Monday, February 13, 2017

7. The Gray and Guilty Sea by Jack Nolte - now using his real name, Scott William Carter

Garrison Gage #1
Listened on Audible
Audio read by Steven Roy Grimsley
2010 Flying Raven Press
268 pgs.
Adult Murder Mystery
Finished 2-13-17 while unpacking my house
Goodreads rating: 3.82 (3087 ratings)
My rating: 4
Setting: Contemporary Oregon coast - small town tourist community

My comments:  This book was a nice discovery.  It had a really interesting external mystery as well as the protagonist's internal turmoils about his past, present, disabilities, and relationship hangups.  Garrison Gage has a curmudgeonly wit and a really good detective's way of looking at evidence and coming up with numerous possibilities.  I also really enjoyed the writing - there were super descriptions without being tedious; similes and metaphors that made me smile; and some really beautiful language.  I look forward to the next in the series, not only to see if and how his previously-retired private investigations will continue, but what he's going to do about the burgeoning relationships that have been forged in this book.

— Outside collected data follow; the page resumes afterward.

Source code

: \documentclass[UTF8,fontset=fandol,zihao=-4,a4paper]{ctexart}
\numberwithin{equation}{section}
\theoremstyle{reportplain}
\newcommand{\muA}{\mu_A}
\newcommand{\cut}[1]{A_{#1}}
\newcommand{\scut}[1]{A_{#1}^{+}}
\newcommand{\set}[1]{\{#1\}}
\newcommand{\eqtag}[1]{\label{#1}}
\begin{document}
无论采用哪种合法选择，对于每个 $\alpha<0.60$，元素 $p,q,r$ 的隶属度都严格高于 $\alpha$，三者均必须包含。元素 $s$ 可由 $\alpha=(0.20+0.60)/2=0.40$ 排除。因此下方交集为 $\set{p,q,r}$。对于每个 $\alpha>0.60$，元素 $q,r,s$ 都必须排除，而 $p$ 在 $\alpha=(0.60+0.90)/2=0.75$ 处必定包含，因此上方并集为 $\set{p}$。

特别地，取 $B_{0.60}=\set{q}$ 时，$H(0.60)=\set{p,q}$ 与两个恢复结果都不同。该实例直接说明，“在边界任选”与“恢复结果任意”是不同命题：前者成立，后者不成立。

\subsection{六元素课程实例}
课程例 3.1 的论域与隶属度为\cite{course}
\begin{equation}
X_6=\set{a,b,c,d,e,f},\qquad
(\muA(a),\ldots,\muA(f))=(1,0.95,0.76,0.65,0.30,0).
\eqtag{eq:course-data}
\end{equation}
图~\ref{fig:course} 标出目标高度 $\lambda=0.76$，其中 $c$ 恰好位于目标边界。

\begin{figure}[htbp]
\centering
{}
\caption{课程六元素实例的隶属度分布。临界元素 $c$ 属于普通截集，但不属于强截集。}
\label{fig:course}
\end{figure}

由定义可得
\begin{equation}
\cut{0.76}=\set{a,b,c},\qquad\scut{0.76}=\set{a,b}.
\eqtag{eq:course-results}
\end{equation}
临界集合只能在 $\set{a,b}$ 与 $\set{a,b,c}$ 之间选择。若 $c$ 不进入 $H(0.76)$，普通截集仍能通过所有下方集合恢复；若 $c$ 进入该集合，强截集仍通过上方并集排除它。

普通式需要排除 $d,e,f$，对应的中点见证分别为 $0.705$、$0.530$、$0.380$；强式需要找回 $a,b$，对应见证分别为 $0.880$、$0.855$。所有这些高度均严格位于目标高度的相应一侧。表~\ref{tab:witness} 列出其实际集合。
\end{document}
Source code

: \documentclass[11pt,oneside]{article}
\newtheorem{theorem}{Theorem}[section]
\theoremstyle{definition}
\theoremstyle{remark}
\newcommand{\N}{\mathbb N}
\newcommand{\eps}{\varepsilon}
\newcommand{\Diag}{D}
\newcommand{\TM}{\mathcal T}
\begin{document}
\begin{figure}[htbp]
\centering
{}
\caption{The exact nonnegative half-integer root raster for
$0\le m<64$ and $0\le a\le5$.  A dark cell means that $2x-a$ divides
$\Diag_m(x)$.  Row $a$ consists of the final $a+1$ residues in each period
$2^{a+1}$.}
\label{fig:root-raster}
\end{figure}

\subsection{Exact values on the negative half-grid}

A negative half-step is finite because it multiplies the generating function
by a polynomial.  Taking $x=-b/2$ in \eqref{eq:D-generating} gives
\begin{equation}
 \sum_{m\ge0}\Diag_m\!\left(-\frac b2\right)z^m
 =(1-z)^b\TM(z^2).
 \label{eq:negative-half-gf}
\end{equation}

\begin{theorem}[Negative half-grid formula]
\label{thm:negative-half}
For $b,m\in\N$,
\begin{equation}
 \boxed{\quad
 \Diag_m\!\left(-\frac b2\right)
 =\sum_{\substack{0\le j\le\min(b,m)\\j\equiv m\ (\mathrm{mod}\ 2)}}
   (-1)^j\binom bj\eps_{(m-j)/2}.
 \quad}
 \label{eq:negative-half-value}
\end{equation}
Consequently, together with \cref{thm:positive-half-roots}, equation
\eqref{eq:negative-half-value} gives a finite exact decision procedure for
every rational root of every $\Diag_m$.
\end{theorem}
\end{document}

Goodreads synopsis:  A curmudgeon. An iconoclast. A loner. That's how people describe Garrison Gage, and that's when they're being charitable. After his wife is brutally murdered in New York, and Gage himself is beaten nearly to death, the crippled misanthrope retreats three thousand miles to the quaint coastal town of Barnacle Bluffs, Oregon. He spends the next five years in a convalescent stupor, content to bide his time filling out crossword puzzles and trying to forget that his wife's death is his fault. But all that changes when he discovers the body of a young woman washed up on the beach, and his conscience draws him back into his old occupation, forcing him to confront the demons of his own guilt before he can hope to solve the girl's murder.